— What is required —
What you return must be every line from the beginning of the data through the line holding "Design points at", unchanged.

[[ Data, beginning ]]

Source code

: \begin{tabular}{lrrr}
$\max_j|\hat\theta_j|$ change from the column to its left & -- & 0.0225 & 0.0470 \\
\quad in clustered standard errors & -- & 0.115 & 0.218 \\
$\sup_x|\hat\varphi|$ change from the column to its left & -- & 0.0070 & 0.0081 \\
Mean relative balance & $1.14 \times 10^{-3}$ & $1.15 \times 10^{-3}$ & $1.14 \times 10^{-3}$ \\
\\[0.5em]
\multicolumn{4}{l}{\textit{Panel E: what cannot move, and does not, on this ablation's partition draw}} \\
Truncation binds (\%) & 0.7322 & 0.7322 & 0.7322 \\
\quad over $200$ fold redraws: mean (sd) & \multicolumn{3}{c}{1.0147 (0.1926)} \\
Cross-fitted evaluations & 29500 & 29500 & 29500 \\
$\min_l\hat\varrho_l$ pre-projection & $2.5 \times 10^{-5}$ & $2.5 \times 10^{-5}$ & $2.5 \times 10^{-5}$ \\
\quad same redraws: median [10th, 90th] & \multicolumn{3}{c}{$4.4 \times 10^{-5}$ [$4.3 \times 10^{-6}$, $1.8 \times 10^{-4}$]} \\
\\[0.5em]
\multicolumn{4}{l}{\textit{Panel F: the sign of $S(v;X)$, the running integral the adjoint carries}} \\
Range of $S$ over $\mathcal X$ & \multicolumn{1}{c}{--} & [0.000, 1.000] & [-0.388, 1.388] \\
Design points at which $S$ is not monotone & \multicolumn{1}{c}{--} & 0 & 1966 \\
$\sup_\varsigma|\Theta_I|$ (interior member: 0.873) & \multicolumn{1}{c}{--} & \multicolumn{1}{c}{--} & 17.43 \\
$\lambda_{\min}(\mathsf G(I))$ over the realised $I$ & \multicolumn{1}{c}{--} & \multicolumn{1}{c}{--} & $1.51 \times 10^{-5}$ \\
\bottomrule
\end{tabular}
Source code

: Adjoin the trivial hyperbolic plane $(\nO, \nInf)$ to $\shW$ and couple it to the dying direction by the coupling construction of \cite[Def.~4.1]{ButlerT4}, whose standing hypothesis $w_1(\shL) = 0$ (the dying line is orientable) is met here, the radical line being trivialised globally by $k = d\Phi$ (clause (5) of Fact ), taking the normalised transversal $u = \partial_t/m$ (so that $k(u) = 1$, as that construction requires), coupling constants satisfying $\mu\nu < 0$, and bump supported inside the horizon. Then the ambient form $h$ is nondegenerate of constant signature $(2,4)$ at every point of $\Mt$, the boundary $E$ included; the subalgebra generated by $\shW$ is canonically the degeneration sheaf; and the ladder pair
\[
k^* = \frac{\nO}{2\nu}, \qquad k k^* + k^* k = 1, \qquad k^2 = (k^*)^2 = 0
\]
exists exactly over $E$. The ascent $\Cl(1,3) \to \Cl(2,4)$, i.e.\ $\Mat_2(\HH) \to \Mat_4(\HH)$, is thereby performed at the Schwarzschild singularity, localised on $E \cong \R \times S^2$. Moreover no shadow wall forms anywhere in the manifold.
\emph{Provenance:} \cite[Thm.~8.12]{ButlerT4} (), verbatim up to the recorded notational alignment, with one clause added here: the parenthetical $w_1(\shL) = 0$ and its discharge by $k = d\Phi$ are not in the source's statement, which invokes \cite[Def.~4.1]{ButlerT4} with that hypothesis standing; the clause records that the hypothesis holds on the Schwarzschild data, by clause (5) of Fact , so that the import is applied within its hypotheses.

[[ Data, end ]]

— Result of the task —
Source code

: \begin{tabular}{lrrr}
$\max_j|\hat\theta_j|$ change from the column to its left & -- & 0.0225 & 0.0470 \\
\quad in clustered standard errors & -- & 0.115 & 0.218 \\
$\sup_x|\hat\varphi|$ change from the column to its left & -- & 0.0070 & 0.0081 \\
Mean relative balance & $1.14 \times 10^{-3}$ & $1.15 \times 10^{-3}$ & $1.14 \times 10^{-3}$ \\
\\[0.5em]
\multicolumn{4}{l}{\textit{Panel E: what cannot move, and does not, on this ablation's partition draw}} \\
Truncation binds (\%) & 0.7322 & 0.7322 & 0.7322 \\
\quad over $200$ fold redraws: mean (sd) & \multicolumn{3}{c}{1.0147 (0.1926)} \\
Cross-fitted evaluations & 29500 & 29500 & 29500 \\
$\min_l\hat\varrho_l$ pre-projection & $2.5 \times 10^{-5}$ & $2.5 \times 10^{-5}$ & $2.5 \times 10^{-5}$ \\
\quad same redraws: median [10th, 90th] & \multicolumn{3}{c}{$4.4 \times 10^{-5}$ [$4.3 \times 10^{-6}$, $1.8 \times 10^{-4}$]} \\
\\[0.5em]
\multicolumn{4}{l}{\textit{Panel F: the sign of $S(v;X)$, the running integral the adjoint carries}} \\
Range of $S$ over $\mathcal X$ & \multicolumn{1}{c}{--} & [0.000, 1.000] & [-0.388, 1.388] \\
Design points at which $S$ is not monotone & \multicolumn{1}{c}{--} & 0 & 1966 \\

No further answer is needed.